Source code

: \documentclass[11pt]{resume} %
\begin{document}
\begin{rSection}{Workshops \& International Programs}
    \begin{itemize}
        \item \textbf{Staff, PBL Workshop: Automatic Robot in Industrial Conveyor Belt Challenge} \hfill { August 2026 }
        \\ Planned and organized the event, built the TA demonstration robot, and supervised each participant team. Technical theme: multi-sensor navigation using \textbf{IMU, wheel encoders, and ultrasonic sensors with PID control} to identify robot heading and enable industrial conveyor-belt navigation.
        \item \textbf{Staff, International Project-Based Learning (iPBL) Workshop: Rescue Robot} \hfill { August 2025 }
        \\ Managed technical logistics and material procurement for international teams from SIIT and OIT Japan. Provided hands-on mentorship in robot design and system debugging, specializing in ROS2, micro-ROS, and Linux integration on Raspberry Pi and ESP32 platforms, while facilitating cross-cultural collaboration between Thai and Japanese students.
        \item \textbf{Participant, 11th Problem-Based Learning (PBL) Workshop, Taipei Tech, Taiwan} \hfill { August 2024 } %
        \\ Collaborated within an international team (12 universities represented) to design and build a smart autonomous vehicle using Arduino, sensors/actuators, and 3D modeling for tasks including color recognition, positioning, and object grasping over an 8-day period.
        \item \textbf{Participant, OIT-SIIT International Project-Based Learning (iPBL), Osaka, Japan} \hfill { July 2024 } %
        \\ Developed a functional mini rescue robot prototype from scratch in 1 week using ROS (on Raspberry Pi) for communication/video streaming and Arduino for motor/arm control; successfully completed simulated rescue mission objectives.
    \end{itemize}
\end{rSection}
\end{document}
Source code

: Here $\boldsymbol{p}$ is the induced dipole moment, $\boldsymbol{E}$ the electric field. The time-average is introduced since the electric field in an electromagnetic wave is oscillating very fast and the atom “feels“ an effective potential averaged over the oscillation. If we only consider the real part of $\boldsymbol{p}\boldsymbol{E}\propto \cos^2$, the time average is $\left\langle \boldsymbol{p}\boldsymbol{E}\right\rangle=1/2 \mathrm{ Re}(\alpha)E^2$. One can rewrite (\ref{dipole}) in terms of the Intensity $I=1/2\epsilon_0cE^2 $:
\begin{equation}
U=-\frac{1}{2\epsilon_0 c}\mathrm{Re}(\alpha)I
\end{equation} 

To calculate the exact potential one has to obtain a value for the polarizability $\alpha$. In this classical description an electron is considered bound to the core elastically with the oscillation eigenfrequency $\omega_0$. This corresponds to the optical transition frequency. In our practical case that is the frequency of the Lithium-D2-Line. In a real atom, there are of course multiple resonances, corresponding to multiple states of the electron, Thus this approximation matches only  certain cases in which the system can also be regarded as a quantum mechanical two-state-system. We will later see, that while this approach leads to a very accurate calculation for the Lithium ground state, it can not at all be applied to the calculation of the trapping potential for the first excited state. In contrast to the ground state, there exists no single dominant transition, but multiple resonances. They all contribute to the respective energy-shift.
☆ ☆ ☆ ☆ ☆
WHAT TO DO:
Return the lines exactly as they stand, please. Start at the top of the material and finish with the line where "11th Problem-Based Learning" appears.

EXERCISE RESPONSE:
Source code

: \documentclass[11pt]{resume} %
\begin{document}
\begin{rSection}{Workshops \& International Programs}
    \begin{itemize}
        \item \textbf{Staff, PBL Workshop: Automatic Robot in Industrial Conveyor Belt Challenge} \hfill { August 2026 }
        \\ Planned and organized the event, built the TA demonstration robot, and supervised each participant team. Technical theme: multi-sensor navigation using \textbf{IMU, wheel encoders, and ultrasonic sensors with PID control} to identify robot heading and enable industrial conveyor-belt navigation.
        \item \textbf{Staff, International Project-Based Learning (iPBL) Workshop: Rescue Robot} \hfill { August 2025 }
        \\ Managed technical logistics and material procurement for international teams from SIIT and OIT Japan. Provided hands-on mentorship in robot design and system debugging, specializing in ROS2, micro-ROS, and Linux integration on Raspberry Pi and ESP32 platforms, while facilitating cross-cultural collaboration between Thai and Japanese students.
        \item \textbf{Participant, 11th Problem-Based Learning (PBL) Workshop, Taipei Tech, Taiwan} \hfill { August 2024 } %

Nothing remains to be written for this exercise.